右傾化と堕落に限界はないのか?――不破指導部の自衛隊活用論の犯罪性

2、不破発言における2つの決定的な問題(1)
 ――安保解消前の自衛隊活用の肯定

 さて、不破発言の正確な表現が明らかになったところで、その決定的な問題点を2つ指摘しておきたい。まず第1は、今回の発言が、安保解消前における自衛隊の活用を肯定したことである。
 『赤旗』によって再現された『朝日』記者の質問から明白なように、今回の有事対応は、民主連合政府のみならず、単なる野党連合政権における有事対応も含んでいる。すなわち、安保条約が歴然と存在し、したがって、安保条約第5条が規定する「共同防衛」が存在するもとでの「有事対応」である。安保条約第5条第1項が次のように当事国の義務を定めている。

各締約国は、日本国の施政の下にある領域における、いずれか一方に対する武力攻撃が、自国の平和及び安全を危うくするものであ

ることを認め、自国の憲法上の規定及び手続に従つて共通の危険に対処するように行動することを宣言する。

 つまり、この条約が定めるように、日本有事への対応としては当然、自衛隊は米軍とともに「共同防衛」を行なうのである。
 日本共産党の「中立自衛」政策はあくまでも、民主連合政府が存在し、安保条約が解消され、自衛隊解散への一歩が踏み出されたあとの事態を想定したものである。なぜこの条件が重要であるかはあえて繰り返すまでもない。日本共産党自身が一貫して主張してきたように、安保条約は日本を守るためのものではなく、アメリカ帝国主義の支配と侵略のためのものであり、その条約があるかぎり、自衛隊はアメリカ従属下の反動的軍隊であり、本来の自衛政策など問題になりえないからである。このような反動的条約があるかぎり、戦争の火種は日米支配層自身が作り出しているのであり、自ら作り出した戦争を口実に、軍事的自衛を正当化することなどできない。これが日本共産党のこれまでの立場であった。この重要な点のあるなしこそが、ある意味で、ドイツ社会民主党をはじめとする第2インターナショナルが帝国主義戦争に賛成したことを非難する論拠にもなっているのであり、共産党が社会民主主義政党ではなく、帝国主義戦争に反対した伝統を持つ共産主義の政党であることを示す分水嶺でもあったのである。この決定的な点を無視して、過去の「中立自衛」政策を持ち出して不破発言の路線転換を正当化しようとするのは、絶対に許されない歴史偽造である。
 実際、赤旗の弁明記事が引用している多くの文献も、すべて民主連合政府の成立と安保条約解消後の政策である。第12回党大会の決定は当然そうであるし、また、1980年における不破委員長の記者クラブ講演もそうである。

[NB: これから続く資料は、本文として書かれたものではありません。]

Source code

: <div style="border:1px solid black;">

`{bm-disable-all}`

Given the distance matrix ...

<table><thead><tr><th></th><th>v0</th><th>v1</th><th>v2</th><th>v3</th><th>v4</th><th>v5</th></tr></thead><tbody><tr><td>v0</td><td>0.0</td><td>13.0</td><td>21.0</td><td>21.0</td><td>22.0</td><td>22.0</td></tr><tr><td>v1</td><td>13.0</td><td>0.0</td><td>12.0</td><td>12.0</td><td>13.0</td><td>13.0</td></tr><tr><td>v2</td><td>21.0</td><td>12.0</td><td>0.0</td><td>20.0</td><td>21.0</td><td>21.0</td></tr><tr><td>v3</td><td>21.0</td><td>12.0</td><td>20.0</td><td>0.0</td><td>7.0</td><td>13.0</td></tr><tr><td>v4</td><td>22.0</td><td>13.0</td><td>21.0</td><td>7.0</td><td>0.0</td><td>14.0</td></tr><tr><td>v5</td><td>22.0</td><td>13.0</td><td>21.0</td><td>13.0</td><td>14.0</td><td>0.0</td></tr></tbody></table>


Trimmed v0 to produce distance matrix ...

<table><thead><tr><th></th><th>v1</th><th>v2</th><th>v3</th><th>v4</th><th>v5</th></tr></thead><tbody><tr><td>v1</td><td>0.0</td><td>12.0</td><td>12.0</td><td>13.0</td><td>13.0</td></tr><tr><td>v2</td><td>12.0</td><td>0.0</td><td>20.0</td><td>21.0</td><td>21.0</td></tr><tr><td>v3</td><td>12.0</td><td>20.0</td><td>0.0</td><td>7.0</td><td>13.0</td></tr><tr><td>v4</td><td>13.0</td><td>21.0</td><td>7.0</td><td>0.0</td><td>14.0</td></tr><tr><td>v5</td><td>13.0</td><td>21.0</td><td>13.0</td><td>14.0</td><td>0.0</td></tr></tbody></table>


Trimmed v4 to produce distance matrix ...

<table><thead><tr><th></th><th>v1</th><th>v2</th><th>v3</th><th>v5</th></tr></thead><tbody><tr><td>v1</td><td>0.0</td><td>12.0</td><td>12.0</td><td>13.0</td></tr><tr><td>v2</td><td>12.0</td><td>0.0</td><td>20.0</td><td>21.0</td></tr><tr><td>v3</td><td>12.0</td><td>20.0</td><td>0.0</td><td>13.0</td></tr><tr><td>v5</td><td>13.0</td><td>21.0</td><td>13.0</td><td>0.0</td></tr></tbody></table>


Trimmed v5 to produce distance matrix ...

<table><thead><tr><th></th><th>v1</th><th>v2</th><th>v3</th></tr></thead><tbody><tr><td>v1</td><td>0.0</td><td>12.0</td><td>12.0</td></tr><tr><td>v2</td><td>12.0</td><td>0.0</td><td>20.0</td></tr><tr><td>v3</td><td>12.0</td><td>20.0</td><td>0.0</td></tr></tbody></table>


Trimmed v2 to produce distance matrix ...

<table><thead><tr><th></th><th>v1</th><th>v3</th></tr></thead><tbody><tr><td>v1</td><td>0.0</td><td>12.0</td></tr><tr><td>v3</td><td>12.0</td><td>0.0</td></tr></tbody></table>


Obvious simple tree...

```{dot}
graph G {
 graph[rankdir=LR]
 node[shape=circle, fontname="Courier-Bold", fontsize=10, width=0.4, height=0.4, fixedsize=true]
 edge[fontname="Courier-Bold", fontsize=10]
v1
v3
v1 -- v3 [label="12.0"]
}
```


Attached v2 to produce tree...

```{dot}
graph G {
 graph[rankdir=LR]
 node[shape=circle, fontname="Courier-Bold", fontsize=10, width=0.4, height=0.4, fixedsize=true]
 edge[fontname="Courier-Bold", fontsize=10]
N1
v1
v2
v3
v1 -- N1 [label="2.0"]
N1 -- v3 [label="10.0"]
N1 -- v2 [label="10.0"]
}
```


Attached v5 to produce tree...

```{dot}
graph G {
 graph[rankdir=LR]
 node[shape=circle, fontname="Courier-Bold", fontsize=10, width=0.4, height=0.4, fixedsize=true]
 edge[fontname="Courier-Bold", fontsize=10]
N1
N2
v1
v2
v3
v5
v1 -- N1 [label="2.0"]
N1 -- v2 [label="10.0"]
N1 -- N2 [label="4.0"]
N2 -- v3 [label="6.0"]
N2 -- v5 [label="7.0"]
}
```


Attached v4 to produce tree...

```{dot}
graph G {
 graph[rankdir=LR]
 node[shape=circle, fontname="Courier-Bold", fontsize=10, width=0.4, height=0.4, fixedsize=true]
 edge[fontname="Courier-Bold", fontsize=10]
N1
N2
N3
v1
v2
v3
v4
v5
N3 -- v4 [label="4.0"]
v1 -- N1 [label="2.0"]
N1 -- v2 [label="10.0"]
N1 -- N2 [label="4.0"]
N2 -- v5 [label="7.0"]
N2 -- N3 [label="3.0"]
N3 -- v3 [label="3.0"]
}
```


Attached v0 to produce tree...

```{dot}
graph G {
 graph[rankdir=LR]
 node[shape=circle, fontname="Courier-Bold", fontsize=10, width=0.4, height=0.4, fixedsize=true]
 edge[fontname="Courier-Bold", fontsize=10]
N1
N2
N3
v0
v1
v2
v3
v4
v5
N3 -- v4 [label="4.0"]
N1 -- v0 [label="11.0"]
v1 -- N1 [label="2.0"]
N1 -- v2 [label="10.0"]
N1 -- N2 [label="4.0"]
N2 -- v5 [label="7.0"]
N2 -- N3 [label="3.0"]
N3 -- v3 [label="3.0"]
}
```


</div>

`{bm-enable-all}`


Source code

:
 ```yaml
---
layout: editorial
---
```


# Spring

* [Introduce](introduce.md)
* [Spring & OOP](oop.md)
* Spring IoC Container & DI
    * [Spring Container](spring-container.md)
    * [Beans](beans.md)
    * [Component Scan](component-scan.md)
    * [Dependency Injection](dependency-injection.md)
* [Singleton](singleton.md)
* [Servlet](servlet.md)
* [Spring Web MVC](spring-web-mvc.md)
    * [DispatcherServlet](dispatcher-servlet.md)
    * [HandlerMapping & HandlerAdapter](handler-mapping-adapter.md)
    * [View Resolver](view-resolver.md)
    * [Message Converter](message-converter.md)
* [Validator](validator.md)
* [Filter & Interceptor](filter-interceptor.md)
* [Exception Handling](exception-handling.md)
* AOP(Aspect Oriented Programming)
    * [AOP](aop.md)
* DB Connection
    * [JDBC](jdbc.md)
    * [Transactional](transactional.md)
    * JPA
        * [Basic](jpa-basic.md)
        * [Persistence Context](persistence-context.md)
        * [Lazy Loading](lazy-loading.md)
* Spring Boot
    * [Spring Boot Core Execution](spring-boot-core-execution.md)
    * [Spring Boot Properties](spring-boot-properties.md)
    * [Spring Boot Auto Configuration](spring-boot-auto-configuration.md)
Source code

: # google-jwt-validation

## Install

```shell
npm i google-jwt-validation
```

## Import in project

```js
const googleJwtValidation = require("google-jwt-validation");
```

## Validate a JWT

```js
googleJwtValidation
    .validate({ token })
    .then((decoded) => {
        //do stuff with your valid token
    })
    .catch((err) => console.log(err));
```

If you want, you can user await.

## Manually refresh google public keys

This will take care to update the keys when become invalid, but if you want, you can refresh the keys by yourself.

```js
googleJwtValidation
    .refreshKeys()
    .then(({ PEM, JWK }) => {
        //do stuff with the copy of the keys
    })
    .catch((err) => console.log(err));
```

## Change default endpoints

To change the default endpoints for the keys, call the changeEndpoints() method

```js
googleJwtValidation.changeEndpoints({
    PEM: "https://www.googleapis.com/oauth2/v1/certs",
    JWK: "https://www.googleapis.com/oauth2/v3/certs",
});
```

自衛のためにどんな手段を使えるかということは、そのときどきの状況によって左右されます。しかしどんな状況のもとにあろうと、日本の主権と中立の侵犯にたいしては、そのときの可能な手段をつくし、あらゆる国民的な力を結集して対処する。侵犯者にたいしてけっして『寛容』の態度をとらない。これが非同盟・中立の日本がとるべき基本態度です

 この最後の一文が示しているように、これはあくまでも「非同盟・中立の日本」がとる政策のはなしである。次に、私たちも知らなかった昨年の産経新聞とのインタビューもそうである。

――共産党は日米安保条約廃棄後も、国民の合意がなければ自衛隊は解散しないといっている。その時点で、海上保安庁を超えるレベルの緊急事態への対応が必要になったときは、どうするのか。
 「自衛隊が解消していない間に、そういう事態が起きたら、自衛機能は使いますよ。われわれが政権をもっていてもね」

 このインタビューは後で指摘するように、それ自体多くの深刻な問題を含んでおり、不破指導部の右傾化路線の一つの画期にもなっているものであるが、しかし、ここでも問題になっているのはあくまでも、「日米安保条約廃棄後」の話であって、安保条約の存立が前提になっている「野党連合政権」での話ではない。
 以上見たように、まず第1の決定的な問題点は、これまでの共産党の基本路線に反して、民主連合政府が成立する前、そして安保条約が解消する前において、自衛隊による軍事防衛をはっきりと容認したことである。これは、第2インターナショナルと共産党とを区別してきた決定的な点を否定するものであり、まさに日本共産党の歴史上、根本的な画期をなすものである。